Across the United States, hundreds of cities have struggled after industrial decline. Some have seen their downtowns gutted. A few have experienced rapid gentrification as the towns have been rediscovered by tech companies, developers, and others.

But some cities follow another, more grassroots, community-based path. Such is the case for Lewiston and Auburn, twin cities on the Androscoggin River in Maine. Here, community organizations, economic development organizations, refugees, and long-time residents have come together to develop a new vision based in collaboration and cooperation.

Lewiston–Auburn is the second-largest metropolitan area in Maine, but with a metro population of fifty-nine thousand, it’s small. Lewiston—the focus here—is located (as is Auburn) in Androscoggin County, home to many farms and small businesses. In the late 1800s, textile mills were built along the Androscoggin River, and soon employed thousands of people, many of whom came to Maine from Quebec. This large Franco-American community faced intense discrimination, including by what had become a very large Ku Klux Klan chapter in Maine by the 1920s.

Over time, however, the Franco-American community became the majority in Lewiston, and French was commonly spoken on the streets of the bustling city. Lewiston thrived for decades, but textile mills, which once employed thousands of workers, started to decline in the 1950s.1 By the end of the twentieth century, the mills were gone, downtown was largely shuttered, and the population was falling.2

Enter a new wave of immigrants, this time from Somalia. The first arrivals came to Lewiston in the early 2000s—some directly from refugee camps in Kenya, while others first went elsewhere, such as Atlanta or Syracuse, but moved to Lewiston after hearing that it was a small, safe city with plenty of housing.
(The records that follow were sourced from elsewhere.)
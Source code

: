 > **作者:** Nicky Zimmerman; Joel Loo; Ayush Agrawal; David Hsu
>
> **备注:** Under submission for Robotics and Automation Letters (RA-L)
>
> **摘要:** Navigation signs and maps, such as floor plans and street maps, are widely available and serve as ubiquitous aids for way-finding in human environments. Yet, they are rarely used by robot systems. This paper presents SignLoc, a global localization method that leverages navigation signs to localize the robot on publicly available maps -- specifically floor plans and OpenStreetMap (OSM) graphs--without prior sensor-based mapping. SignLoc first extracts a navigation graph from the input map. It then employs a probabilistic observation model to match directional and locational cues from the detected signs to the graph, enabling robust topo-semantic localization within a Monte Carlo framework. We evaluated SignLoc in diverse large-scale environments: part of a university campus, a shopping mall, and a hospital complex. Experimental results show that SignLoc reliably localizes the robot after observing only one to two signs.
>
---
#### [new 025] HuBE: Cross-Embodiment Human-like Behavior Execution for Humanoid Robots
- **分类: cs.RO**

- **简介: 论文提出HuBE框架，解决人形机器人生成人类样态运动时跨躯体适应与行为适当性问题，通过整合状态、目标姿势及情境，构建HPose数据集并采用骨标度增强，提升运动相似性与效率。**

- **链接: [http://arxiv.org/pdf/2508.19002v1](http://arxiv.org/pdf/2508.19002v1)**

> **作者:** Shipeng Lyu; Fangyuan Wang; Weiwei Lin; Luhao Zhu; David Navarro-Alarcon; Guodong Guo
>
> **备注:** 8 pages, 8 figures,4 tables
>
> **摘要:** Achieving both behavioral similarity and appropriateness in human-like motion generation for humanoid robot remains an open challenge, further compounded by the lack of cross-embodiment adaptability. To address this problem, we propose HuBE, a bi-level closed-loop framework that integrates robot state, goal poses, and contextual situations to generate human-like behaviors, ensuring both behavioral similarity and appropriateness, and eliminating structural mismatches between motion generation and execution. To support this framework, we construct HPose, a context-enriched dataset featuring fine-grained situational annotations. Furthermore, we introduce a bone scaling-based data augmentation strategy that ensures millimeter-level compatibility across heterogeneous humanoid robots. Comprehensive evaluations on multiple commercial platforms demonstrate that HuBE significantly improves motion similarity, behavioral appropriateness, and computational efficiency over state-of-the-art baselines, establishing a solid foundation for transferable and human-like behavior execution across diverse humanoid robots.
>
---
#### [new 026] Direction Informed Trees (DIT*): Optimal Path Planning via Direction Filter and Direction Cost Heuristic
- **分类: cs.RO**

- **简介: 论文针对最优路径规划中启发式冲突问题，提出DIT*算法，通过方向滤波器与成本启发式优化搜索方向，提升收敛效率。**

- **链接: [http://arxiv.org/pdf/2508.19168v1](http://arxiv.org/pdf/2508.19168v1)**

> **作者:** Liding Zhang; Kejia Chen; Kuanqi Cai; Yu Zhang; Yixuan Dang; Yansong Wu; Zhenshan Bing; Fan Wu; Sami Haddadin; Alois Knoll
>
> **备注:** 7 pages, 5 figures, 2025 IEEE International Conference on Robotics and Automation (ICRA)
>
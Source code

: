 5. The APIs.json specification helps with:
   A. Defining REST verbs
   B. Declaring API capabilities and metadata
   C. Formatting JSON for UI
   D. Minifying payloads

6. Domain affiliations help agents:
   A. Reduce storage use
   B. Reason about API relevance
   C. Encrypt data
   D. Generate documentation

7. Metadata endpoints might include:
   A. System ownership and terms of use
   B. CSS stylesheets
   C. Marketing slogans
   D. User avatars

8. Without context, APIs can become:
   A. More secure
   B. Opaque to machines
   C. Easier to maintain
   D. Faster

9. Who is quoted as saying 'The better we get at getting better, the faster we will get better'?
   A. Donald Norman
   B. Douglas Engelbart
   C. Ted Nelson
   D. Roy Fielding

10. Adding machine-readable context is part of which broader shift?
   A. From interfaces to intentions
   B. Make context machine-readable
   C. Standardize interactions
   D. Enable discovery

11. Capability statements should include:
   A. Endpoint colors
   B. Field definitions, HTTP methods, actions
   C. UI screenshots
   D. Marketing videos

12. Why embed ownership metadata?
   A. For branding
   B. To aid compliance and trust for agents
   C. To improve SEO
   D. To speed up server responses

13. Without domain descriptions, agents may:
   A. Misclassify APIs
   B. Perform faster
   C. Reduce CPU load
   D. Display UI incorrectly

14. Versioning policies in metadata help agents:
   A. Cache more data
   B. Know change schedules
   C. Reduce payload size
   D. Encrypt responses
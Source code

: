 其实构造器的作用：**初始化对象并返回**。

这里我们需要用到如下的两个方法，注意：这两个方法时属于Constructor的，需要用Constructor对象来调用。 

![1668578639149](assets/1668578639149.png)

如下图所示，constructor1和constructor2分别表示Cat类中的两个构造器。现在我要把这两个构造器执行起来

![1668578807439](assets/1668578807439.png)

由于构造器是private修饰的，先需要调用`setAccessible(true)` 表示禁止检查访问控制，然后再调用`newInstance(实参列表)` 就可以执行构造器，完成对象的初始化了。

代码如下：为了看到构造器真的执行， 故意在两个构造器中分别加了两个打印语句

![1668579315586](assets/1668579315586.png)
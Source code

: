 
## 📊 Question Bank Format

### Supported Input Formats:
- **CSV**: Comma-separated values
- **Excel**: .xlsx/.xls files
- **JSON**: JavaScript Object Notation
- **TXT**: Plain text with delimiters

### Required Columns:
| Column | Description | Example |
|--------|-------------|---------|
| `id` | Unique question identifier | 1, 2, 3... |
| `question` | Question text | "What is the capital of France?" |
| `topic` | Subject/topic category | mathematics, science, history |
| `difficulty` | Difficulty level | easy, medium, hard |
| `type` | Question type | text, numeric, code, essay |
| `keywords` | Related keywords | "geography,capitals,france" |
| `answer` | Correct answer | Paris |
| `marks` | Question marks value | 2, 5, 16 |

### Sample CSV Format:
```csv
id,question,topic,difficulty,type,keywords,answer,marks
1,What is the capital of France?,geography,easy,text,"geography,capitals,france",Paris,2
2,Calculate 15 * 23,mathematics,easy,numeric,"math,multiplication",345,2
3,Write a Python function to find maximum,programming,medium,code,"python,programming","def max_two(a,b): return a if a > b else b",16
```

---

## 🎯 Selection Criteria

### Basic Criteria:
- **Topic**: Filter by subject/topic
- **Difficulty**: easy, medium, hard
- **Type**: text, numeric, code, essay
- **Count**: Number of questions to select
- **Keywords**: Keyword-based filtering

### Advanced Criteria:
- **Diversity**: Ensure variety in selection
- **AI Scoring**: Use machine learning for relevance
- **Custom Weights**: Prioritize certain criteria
While some local residents welcomed the newcomers, the city government did not. In 2002, Mayor Laurier T. Raymond Jr. wrote an open letter to the Somalis of Lewiston, asking them to stop other Somalis from coming.3 Neo-Nazis from Illinois saw this as an opportunity to organize in Maine, and they planned an outreach meeting in Lewiston. But the mayor’s letter and the Neo-Nazis’ plans backfired, with only forty-five supporters showing up to the outreach meeting and over forty-five hundred people protesting the meeting or joining in a celebration of Lewiston’s new residents.4 During this time of division and conflict, new connections and collaborations started to grow and led to a blossoming of community-based development today.

In 2004, Lewiston proposed building a bypass through the center of the city, right through the poorest neighborhoods—an area referred to as the Tree Streets (because of the many streets named after types of trees).5 This would have effectively displaced 850 residents from their homes. While economic growth was promised, local residents were not convinced and organized The Visible Community (TVC), a grassroots movement that included many low-income elderly, disabled, and neighborhood residents. They opposed the city’s project and put forward their own vision. The result was the creation of The People’s Downtown Master Plan, released in 2008.6 The city’s bypass plan was defeated in summer of 2005, and The People’s Downtown Master Plan laid the seeds for projects and development over the course of the next decade.

Craig Saddlemire, then a recent graduate of Bates College, learned about community organizing from his time working with TVC and applied those skills to forming Lewiston’s first housing co-op, the Faire-Op, with three other friends, in 2008. After the co-op had been in operation for five years, it became apparent that a larger, more inclusive organization was needed to help expand the opportunity of cooperative housing to other community members.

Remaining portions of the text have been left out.